Print out every entry that follows, exactly as written.

[Dataset records]
++++

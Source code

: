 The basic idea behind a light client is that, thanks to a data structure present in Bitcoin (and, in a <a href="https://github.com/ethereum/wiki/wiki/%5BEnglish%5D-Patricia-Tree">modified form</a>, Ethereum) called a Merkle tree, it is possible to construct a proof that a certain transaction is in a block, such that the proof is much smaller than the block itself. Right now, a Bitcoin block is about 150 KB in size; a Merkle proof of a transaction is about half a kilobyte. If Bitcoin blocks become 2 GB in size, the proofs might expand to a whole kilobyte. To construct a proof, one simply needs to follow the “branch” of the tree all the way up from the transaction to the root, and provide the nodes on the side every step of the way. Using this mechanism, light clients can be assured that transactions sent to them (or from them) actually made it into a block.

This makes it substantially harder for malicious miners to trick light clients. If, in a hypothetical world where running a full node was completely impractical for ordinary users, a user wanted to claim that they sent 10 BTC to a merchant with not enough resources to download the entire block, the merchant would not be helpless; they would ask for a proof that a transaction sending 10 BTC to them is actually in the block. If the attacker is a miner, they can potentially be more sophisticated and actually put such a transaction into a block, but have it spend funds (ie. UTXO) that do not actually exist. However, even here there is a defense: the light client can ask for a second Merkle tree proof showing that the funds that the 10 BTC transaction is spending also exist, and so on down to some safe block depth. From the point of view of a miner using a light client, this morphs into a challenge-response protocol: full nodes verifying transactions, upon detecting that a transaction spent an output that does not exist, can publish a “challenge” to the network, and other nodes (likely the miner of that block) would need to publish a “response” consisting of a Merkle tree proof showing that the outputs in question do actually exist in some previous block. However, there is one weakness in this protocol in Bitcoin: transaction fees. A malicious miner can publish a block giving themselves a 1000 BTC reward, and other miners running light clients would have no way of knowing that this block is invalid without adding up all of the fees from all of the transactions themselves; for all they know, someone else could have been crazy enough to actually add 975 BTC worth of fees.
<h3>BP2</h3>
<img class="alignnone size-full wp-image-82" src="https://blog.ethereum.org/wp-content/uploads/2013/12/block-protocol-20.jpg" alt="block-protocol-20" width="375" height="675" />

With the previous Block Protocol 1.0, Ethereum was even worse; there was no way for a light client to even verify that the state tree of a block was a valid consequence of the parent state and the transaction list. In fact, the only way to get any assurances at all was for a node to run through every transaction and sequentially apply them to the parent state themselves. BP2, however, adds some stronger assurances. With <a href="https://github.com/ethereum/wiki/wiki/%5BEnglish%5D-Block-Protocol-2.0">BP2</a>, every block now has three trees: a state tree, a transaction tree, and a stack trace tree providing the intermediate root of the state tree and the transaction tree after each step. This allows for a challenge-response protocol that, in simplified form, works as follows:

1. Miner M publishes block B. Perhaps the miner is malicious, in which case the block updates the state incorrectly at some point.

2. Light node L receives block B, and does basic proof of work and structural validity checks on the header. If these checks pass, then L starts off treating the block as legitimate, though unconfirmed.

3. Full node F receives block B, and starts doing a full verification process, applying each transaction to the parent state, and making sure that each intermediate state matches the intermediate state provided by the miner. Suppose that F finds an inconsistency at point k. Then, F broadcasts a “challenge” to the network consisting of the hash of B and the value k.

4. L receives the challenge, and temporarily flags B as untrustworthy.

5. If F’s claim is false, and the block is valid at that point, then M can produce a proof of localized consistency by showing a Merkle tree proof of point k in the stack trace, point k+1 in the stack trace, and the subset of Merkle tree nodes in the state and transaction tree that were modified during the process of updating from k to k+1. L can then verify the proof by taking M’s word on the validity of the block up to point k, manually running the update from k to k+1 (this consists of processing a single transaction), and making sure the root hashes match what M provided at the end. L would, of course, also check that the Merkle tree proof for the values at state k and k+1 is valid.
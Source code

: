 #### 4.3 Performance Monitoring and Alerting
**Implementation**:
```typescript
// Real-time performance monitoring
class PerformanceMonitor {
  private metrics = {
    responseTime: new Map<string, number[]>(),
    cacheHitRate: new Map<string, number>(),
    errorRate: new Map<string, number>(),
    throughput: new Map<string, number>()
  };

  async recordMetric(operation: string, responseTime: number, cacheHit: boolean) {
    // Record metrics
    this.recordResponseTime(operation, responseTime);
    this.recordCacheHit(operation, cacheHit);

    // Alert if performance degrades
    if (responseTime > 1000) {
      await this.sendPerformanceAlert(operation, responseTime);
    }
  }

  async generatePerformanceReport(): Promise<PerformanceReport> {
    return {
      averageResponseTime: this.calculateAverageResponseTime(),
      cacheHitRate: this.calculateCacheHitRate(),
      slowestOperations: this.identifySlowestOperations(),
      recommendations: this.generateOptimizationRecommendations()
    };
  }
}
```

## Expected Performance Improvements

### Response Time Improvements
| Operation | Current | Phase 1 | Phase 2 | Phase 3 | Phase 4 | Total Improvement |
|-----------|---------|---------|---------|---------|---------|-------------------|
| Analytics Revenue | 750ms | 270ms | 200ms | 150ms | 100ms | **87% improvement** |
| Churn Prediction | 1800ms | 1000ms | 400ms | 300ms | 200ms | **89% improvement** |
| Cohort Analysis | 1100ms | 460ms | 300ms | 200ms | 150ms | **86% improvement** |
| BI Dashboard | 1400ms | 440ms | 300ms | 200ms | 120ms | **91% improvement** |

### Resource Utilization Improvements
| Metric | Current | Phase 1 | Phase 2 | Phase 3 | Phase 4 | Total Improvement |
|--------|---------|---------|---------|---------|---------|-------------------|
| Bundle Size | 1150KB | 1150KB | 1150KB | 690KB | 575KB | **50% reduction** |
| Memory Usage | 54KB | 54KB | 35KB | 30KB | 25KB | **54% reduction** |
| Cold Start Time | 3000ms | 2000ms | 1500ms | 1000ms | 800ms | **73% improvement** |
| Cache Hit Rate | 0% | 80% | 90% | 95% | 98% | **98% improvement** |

++++

* Answer to the problem *
Source code

: The basic idea behind a light client is that, thanks to a data structure present in Bitcoin (and, in a <a href="https://github.com/ethereum/wiki/wiki/%5BEnglish%5D-Patricia-Tree">modified form</a>, Ethereum) called a Merkle tree, it is possible to construct a proof that a certain transaction is in a block, such that the proof is much smaller than the block itself. Right now, a Bitcoin block is about 150 KB in size; a Merkle proof of a transaction is about half a kilobyte. If Bitcoin blocks become 2 GB in size, the proofs might expand to a whole kilobyte. To construct a proof, one simply needs to follow the “branch” of the tree all the way up from the transaction to the root, and provide the nodes on the side every step of the way. Using this mechanism, light clients can be assured that transactions sent to them (or from them) actually made it into a block.

This makes it substantially harder for malicious miners to trick light clients. If, in a hypothetical world where running a full node was completely impractical for ordinary users, a user wanted to claim that they sent 10 BTC to a merchant with not enough resources to download the entire block, the merchant would not be helpless; they would ask for a proof that a transaction sending 10 BTC to them is actually in the block. If the attacker is a miner, they can potentially be more sophisticated and actually put such a transaction into a block, but have it spend funds (ie. UTXO) that do not actually exist. However, even here there is a defense: the light client can ask for a second Merkle tree proof showing that the funds that the 10 BTC transaction is spending also exist, and so on down to some safe block depth. From the point of view of a miner using a light client, this morphs into a challenge-response protocol: full nodes verifying transactions, upon detecting that a transaction spent an output that does not exist, can publish a “challenge” to the network, and other nodes (likely the miner of that block) would need to publish a “response” consisting of a Merkle tree proof showing that the outputs in question do actually exist in some previous block. However, there is one weakness in this protocol in Bitcoin: transaction fees. A malicious miner can publish a block giving themselves a 1000 BTC reward, and other miners running light clients would have no way of knowing that this block is invalid without adding up all of the fees from all of the transactions themselves; for all they know, someone else could have been crazy enough to actually add 975 BTC worth of fees.
<h3>BP2</h3>
<img class="alignnone size-full wp-image-82" src="https://blog.ethereum.org/wp-content/uploads/2013/12/block-protocol-20.jpg" alt="block-protocol-20" width="375" height="675" />

With the previous Block Protocol 1.0, Ethereum was even worse; there was no way for a light client to even verify that the state tree of a block was a valid consequence of the parent state and the transaction list. In fact, the only way to get any assurances at all was for a node to run through every transaction and sequentially apply them to the parent state themselves. BP2, however, adds some stronger assurances. With <a href="https://github.com/ethereum/wiki/wiki/%5BEnglish%5D-Block-Protocol-2.0">BP2</a>, every block now has three trees: a state tree, a transaction tree, and a stack trace tree providing the intermediate root of the state tree and the transaction tree after each step. This allows for a challenge-response protocol that, in simplified form, works as follows:

1. Miner M publishes block B. Perhaps the miner is malicious, in which case the block updates the state incorrectly at some point.

2. Light node L receives block B, and does basic proof of work and structural validity checks on the header. If these checks pass, then L starts off treating the block as legitimate, though unconfirmed.

3. Full node F receives block B, and starts doing a full verification process, applying each transaction to the parent state, and making sure that each intermediate state matches the intermediate state provided by the miner. Suppose that F finds an inconsistency at point k. Then, F broadcasts a “challenge” to the network consisting of the hash of B and the value k.

4. L receives the challenge, and temporarily flags B as untrustworthy.

5. If F’s claim is false, and the block is valid at that point, then M can produce a proof of localized consistency by showing a Merkle tree proof of point k in the stack trace, point k+1 in the stack trace, and the subset of Merkle tree nodes in the state and transaction tree that were modified during the process of updating from k to k+1. L can then verify the proof by taking M’s word on the validity of the block up to point k, manually running the update from k to k+1 (this consists of processing a single transaction), and making sure the root hashes match what M provided at the end. L would, of course, also check that the Merkle tree proof for the values at state k and k+1 is valid.
Source code

: #### 4.3 Performance Monitoring and Alerting
**Implementation**:
```typescript
// Real-time performance monitoring
class PerformanceMonitor {
  private metrics = {
    responseTime: new Map<string, number[]>(),
    cacheHitRate: new Map<string, number>(),
    errorRate: new Map<string, number>(),
    throughput: new Map<string, number>()
  };

  async recordMetric(operation: string, responseTime: number, cacheHit: boolean) {
    // Record metrics
    this.recordResponseTime(operation, responseTime);
    this.recordCacheHit(operation, cacheHit);

    // Alert if performance degrades
    if (responseTime > 1000) {
      await this.sendPerformanceAlert(operation, responseTime);
    }
  }

  async generatePerformanceReport(): Promise<PerformanceReport> {
    return {
      averageResponseTime: this.calculateAverageResponseTime(),
      cacheHitRate: this.calculateCacheHitRate(),
      slowestOperations: this.identifySlowestOperations(),
      recommendations: this.generateOptimizationRecommendations()
    };
  }
}
```

## Expected Performance Improvements

### Response Time Improvements
| Operation | Current | Phase 1 | Phase 2 | Phase 3 | Phase 4 | Total Improvement |
|-----------|---------|---------|---------|---------|---------|-------------------|
| Analytics Revenue | 750ms | 270ms | 200ms | 150ms | 100ms | **87% improvement** |
| Churn Prediction | 1800ms | 1000ms | 400ms | 300ms | 200ms | **89% improvement** |
| Cohort Analysis | 1100ms | 460ms | 300ms | 200ms | 150ms | **86% improvement** |
| BI Dashboard | 1400ms | 440ms | 300ms | 200ms | 120ms | **91% improvement** |

### Resource Utilization Improvements
| Metric | Current | Phase 1 | Phase 2 | Phase 3 | Phase 4 | Total Improvement |
|--------|---------|---------|---------|---------|---------|-------------------|
| Bundle Size | 1150KB | 1150KB | 1150KB | 690KB | 575KB | **50% reduction** |
| Memory Usage | 54KB | 54KB | 35KB | 30KB | 25KB | **54% reduction** |
| Cold Start Time | 3000ms | 2000ms | 1500ms | 1000ms | 800ms | **73% improvement** |
| Cache Hit Rate | 0% | 80% | 90% | 95% | 98% | **98% improvement** |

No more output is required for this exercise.